文法論を何に学ぶかは文法観を持つことになり文法の立場を持つことになるとその文法学説を学ぶことで教えられたというのが学びの始めにあったからどれを選びどれを手に取るかはいわばその時流に合ったように思える偶然のことでもあり懐かしく取り出してみると、大阪の阪神地下街古書店の萬字屋書店の付票が貼りついた古書を入手しているそれは口語と文語篇を合わせて19690808の日付を自ら記す奥の扉返しで時枝誠記著日本文法岩波全書がある。1950年口語篇1954年文語篇いずれも1968年の第22と第14の刷りである。なんと奥付に350円と400円の値段が見える。
犬だ!という例文が1語文解説にある。
時枝学説では、落ちる!というのを原論か何かで説明していたような記憶がある。
さて、この口語篇で言及する1語文とはいかなるものか。
> 犬!
においては、1単語の表現のやうに見えるが、ここには語として表現されない話手感情が、抑揚、強調の形式を以て表現されて居り、文字言語として!の記号を以て表現されているのである。 日本文法口語篇 233ページ
ここに記号の説明をしている。その感嘆符は感情の抑揚、強調の形式という。続けて、次のように言う。

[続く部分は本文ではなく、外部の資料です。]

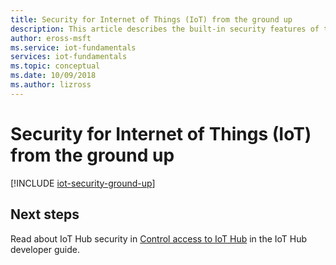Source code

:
 ```yaml
---
title: Security for Internet of Things (IoT) from the ground up 
description: This article describes the built-in security features of the Microsoft Azure IoT solution accelerators
author: eross-msft
ms.service: iot-fundamentals
services: iot-fundamentals
ms.topic: conceptual
ms.date: 10/09/2018
ms.author: lizross
---
```

# Security for Internet of Things (IoT) from the ground up

[!INCLUDE [iot-security-ground-up](../../includes/iot-security-ground-up.md)]

## Next steps

Read about IoT Hub security in [Control access to IoT Hub](../iot-hub/iot-hub-devguide-security.md) in the IoT Hub developer guide.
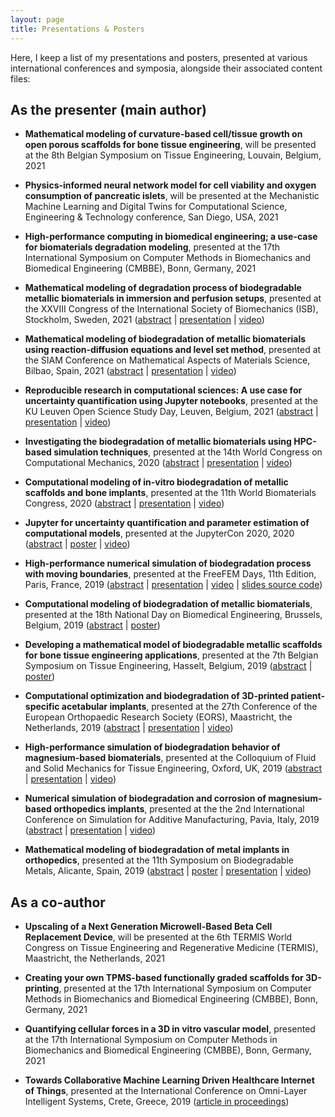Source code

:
 ```yaml
---
layout: page
title: Presentations & Posters
---
```


Here, I keep a list of my presentations and posters, presented at various international conferences and symposia, alongside their associated content files:

## As the presenter (main author)

* **Mathematical modeling of curvature-based cell/tissue growth on open porous scaffolds for bone tissue engineering**, will be presented at the 8th Belgian Symposium on Tissue Engineering, Louvain, Belgium, 2021

* **Physics-informed neural network model for cell viability and oxygen consumption of pancreatic islets**, will be presented at the Mechanistic Machine Learning and Digital Twins for Computational Science, Engineering & Technology conference, San Diego, USA, 2021

* **High-performance computing in biomedical engineering; a use-case for biomaterials degradation modeling**, presented at the 17th International Symposium on Computer Methods in Biomechanics and Biomedical Engineering (CMBBE), Bonn, Germany, 2021 

* **Mathematical modeling of degradation process of biodegradable metallic biomaterials in immersion and perfusion setups**, presented at the XXVIII Congress of the International Society of Biomechanics (ISB), Stockholm, Sweden, 2021 ([abstract](/public/files/isb2021-abstract.pdf) \| [presentation](/public/files/isb2021-presentation.pdf) \| [video](https://www.youtube.com/watch?v=DxW2LUvjUII))

* **Mathematical modeling of biodegradation of metallic biomaterials using reaction-diffusion equations and level set method**, presented at the SIAM Conference on Mathematical Aspects of Materials Science, Bilbao, Spain, 2021 ([abstract](/public/files/siam2021-abstract.pdf) \| [presentation](/public/files/siam2021-presentation.pdf) \| [video](https://www.youtube.com/watch?v=N7YqJy4EmI8))

* **Reproducible research in computational sciences: A use case for uncertainty quantification using Jupyter notebooks**, presented at the KU Leuven Open Science Study Day, Leuven, Belgium, 2021 ([abstract](/public/files/openscience2021-abstract.pdf) \| [presentation](/public/files/openscience2021-presentation.pdf) \| [video](https://www.youtube.com/watch?v=1Fx4gfMeL6E))

* **Investigating the biodegradation of metallic biomaterials using HPC-based simulation techniques**, presented at the 14th World Congress on Computational Mechanics, 2020 ([abstract](/public/files/wccm2020-abstract.pdf) \| [presentation](/public/files/wccm2020-presentation.pdf) \| [video](https://slideslive.com/38945379))

* **Computational modeling of in-vitro biodegradation of metallic scaffolds and bone implants**, presented at the 11th World Biomaterials Congress, 2020 ([abstract](/public/files/wbc2020-abstract.pdf) \| [presentation](/public/files/wbc2020-presentation.pdf) \| [video](https://www.youtube.com/watch?v=KVzBosw_lfA))

* **Jupyter for uncertainty quantification and parameter estimation of computational models**, presented at the JupyterCon 2020, 2020 ([abstract](/public/files/jupytercon2020-abstract.pdf) \| [poster](/public/files/jupytercon2020-poster.pdf) \| [video](https://www.youtube.com/watch?v=LGOBPWnhz04))

* **High-performance numerical simulation of biodegradation process with moving boundaries**, presented at the FreeFEM Days, 11th Edition, Paris, France, 2019 ([abstract](/public/files/freefem2019-abstract.pdf) \| [presentation](/public/files/freefem2019-presentation.pdf) \| [video](https://www.youtube.com/watch?v=Gar8C71sx9Y) \| [slides source code](https://github.com/mbarzegary/presentation_freefem2019))

* **Computational modeling of biodegradation of metallic biomaterials**, presented at the 18th National Day on Biomedical Engineering, Brussels, Belgium, 2019 ([abstract](/public/files/national2019-abstract.pdf) \| [poster](/public/files/national2019-poster.pdf))

* **Developing a mathematical model of biodegradable metallic scaffolds for bone tissue engineering applications**, presented at the 7th Belgian Symposium on Tissue Engineering, Hasselt, Belgium, 2019 ([abstract](/public/files/bste2019-abstract.pdf) \| [poster](/public/files/bste2019-poster.pdf))

* **Computational optimization and biodegradation of 3D-printed patient-specific acetabular implants**,  presented at the 27th Conference of the European Orthopaedic Research Society (EORS), Maastricht, the Netherlands, 2019 ([abstract](/public/files/eors2019-abstract.pdf) \| [presentation](/public/files/eors2019-presentation.pdf) \| [video](https://www.youtube.com/watch?v=RK6_a5IH9fg))

* **High-performance simulation of biodegradation behavior of magnesium-based biomaterials**, presented at the Colloquium of Fluid and Solid Mechanics for Tissue Engineering, Oxford, UK, 2019 ([abstract](/public/files/euromech604-abstract.pdf) \| [presentation](/public/files/euromech2019-presentation.pdf) \| [video](https://www.youtube.com/watch?v=fIsgVjEcVPo))

* **Numerical simulation of biodegradation and corrosion of magnesium-based orthopedics implants**, presented at the the 2nd International Conference on Simulation for Additive Manufacturing, Pavia, Italy, 2019 ([abstract](/public/files/simam2019-abstract.pdf) \| [presentation](/public/files/simam2019-presentation.pdf) \| [video](https://www.youtube.com/watch?v=yiwIKUacdtE))

* **Mathematical modeling of biodegradation of metal implants in orthopedics**, presented at the 11th Symposium on Biodegradable Metals, Alicante, Spain, 2019 ([abstract](/public/files/biometal2019-abstract.pdf) \| [poster](/public/files/biometal2019-poster.pdf) \| [presentation](/public/files/biometal2019-presetation.pdf) \| [video](https://www.youtube.com/watch?v=C9mPcr5sbbY))

## As a co-author

* **Upscaling of a Next Generation Microwell-Based Beta Cell Replacement Device**, will be presented at the 6th TERMIS World Congress on Tissue Engineering and Regenerative Medicine (TERMIS), Maastricht, the Netherlands, 2021

* **Creating your own TPMS-based functionally graded scaffolds for 3D-printing**, presented at the 17th International Symposium on Computer Methods in Biomechanics and Biomedical Engineering (CMBBE), Bonn, Germany, 2021 

* **Quantifying cellular forces in a 3D in vitro vascular model**, presented at the 17th International Symposium on Computer Methods in Biomechanics and Biomedical Engineering (CMBBE), Bonn, Germany, 2021 

* **Towards Collaborative Machine Learning Driven Healthcare Internet of Things**, presented at the International Conference on Omni-Layer Intelligent Systems, Crete, Greece, 2019 ([article in proceedings](https://dl.acm.org/citation.cfm?id=3312644))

>して見れば、この表現も主客の合一した具体的な思想を表現したものとして、文といふことができるのである。一語文 sentence equivalent と云はれるものがそれである。
時枝説で主客の合一には文章論にも及ぶ学説理論があるので、この1語文をもってして、one word sentence とだけで議論をするのが難しい。時枝学説、文法学の要に及ぶ言語過程説からとらえることである。したがって、ここからの議論にするならばその立場を踏まえなければならないし、その理論ではすでにここでも具体的思想の表現であること、統一性があること、完結性があることは自明となる。
>犬だ。
といふ表現になると、客体界の表現「犬」と同時に、それに対する判断が、「だ」といふ語によって表現されて、ここに主体、客体の合一した具体的な表現が成立する。これが即ち文と云はれるものである。 同上 232ページ (なお、引用には通行字体に直した)
この説明によって、「まあ!」についても具体的な思想の表現と時枝学説は規定する。